Тогда Малыха встал, прошел к пылавшей плите, погрел над ней руки.
— Дала бы чего-нибудь перекусить.
Надежда безропотно сняла с плиты кастрюлю.
— Ешь. Больше ничего горячего нет. Только вот жаркое.
— Да мне без разницы.
Малыха набросился на еду. Мельком глянул на Надежду. Как-то по-доброму — для нее необычно — наблюдала она за тем, как он ест. «Есть что-то человеческое в ней. Могла бы хорошей бабой кому-нибудь стать, — думал Гришка, — когда бы отец такой сволочью не оказался».
— Гриша, — тихо сказала она, — они боятся, что моя очередь, да?
От неожиданности Малыха даже бросил ложку.
— Твоя очередь? — переспросил он. — Какая очередь? А-а! Ну, не дури. Что ты болтаешь? Никому не надо тебя убивать. Может, еще живая кому пригодишься. Не дури, Надя. Возьми себя в руки. С чего ты взяла? — успокаивал он ее и заодно самого себя.
— Пока я была сегодня у прокурора, кто-то хотел в дом войти. Видел, верхний замок сломан? А нижний не смогли отпереть. Или сорвать.
— Тебя ж не было дома, — не потерял разума Малыха, — значит, не ты была нужна. Прокурору сообщила об этом?
Надежда отрицательно повела головой.
— С чего ж он тогда… — Малыха осекся: не следовало говорить лишнего.
«Неужели он просто знает все наперед, — подумал Гришка, — или чует? Ну и ну… Так вот для чего он послал меня сюда… А я-то? Надеется на мою сообразительность и ловкость. А я уж струсил было…»

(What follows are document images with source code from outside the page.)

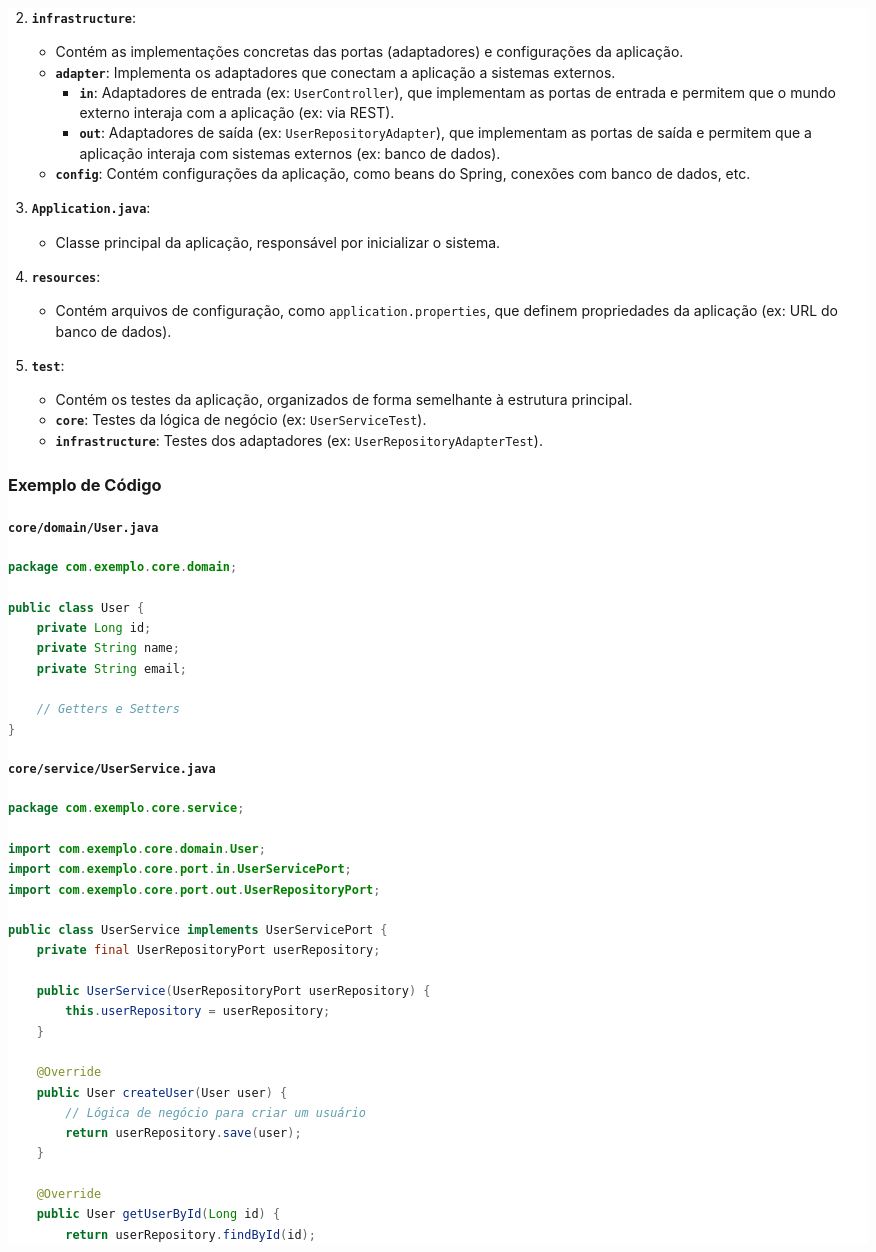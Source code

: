 2. **`infrastructure`**:
    - Contém as implementações concretas das portas (adaptadores) e configurações da aplicação.
    - **`adapter`**: Implementa os adaptadores que conectam a aplicação a sistemas externos.
        - **`in`**: Adaptadores de entrada (ex: `UserController`), que implementam as portas de entrada e permitem que o
          mundo externo interaja com a aplicação (ex: via REST).
        - **`out`**: Adaptadores de saída (ex: `UserRepositoryAdapter`), que implementam as portas de saída e permitem
          que a aplicação interaja com sistemas externos (ex: banco de dados).
    - **`config`**: Contém configurações da aplicação, como beans do Spring, conexões com banco de dados, etc.

3. **`Application.java`**:
    - Classe principal da aplicação, responsável por inicializar o sistema.

4. **`resources`**:
    - Contém arquivos de configuração, como `application.properties`, que definem propriedades da aplicação (ex: URL do
      banco de dados).

5. **`test`**:
    - Contém os testes da aplicação, organizados de forma semelhante à estrutura principal.
    - **`core`**: Testes da lógica de negócio (ex: `UserServiceTest`).
    - **`infrastructure`**: Testes dos adaptadores (ex: `UserRepositoryAdapterTest`).

### Exemplo de Código

#### `core/domain/User.java`

```java
package com.exemplo.core.domain;

public class User {
    private Long id;
    private String name;
    private String email;

    // Getters e Setters
}
```

#### `core/service/UserService.java`

```java
package com.exemplo.core.service;

import com.exemplo.core.domain.User;
import com.exemplo.core.port.in.UserServicePort;
import com.exemplo.core.port.out.UserRepositoryPort;

public class UserService implements UserServicePort {
    private final UserRepositoryPort userRepository;

    public UserService(UserRepositoryPort userRepository) {
        this.userRepository = userRepository;
    }

    @Override
    public User createUser(User user) {
        // Lógica de negócio para criar um usuário
        return userRepository.save(user);
    }

    @Override
    public User getUserById(Long id) {
        return userRepository.findById(id);
```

Аппетит у него пропал. Малыха закрыл кастрюлю крышкой.
«Значит, так… Пока она в доме, вряд ли кто появится. А уйдет она только утром — на похороны. И Верка, значит, должна пойти с ней. А я — остаться. И кого-то ждать. С голыми руками? Надеется на сообразительность? Может, надо что-то в доме найти? Может, оружие какое?»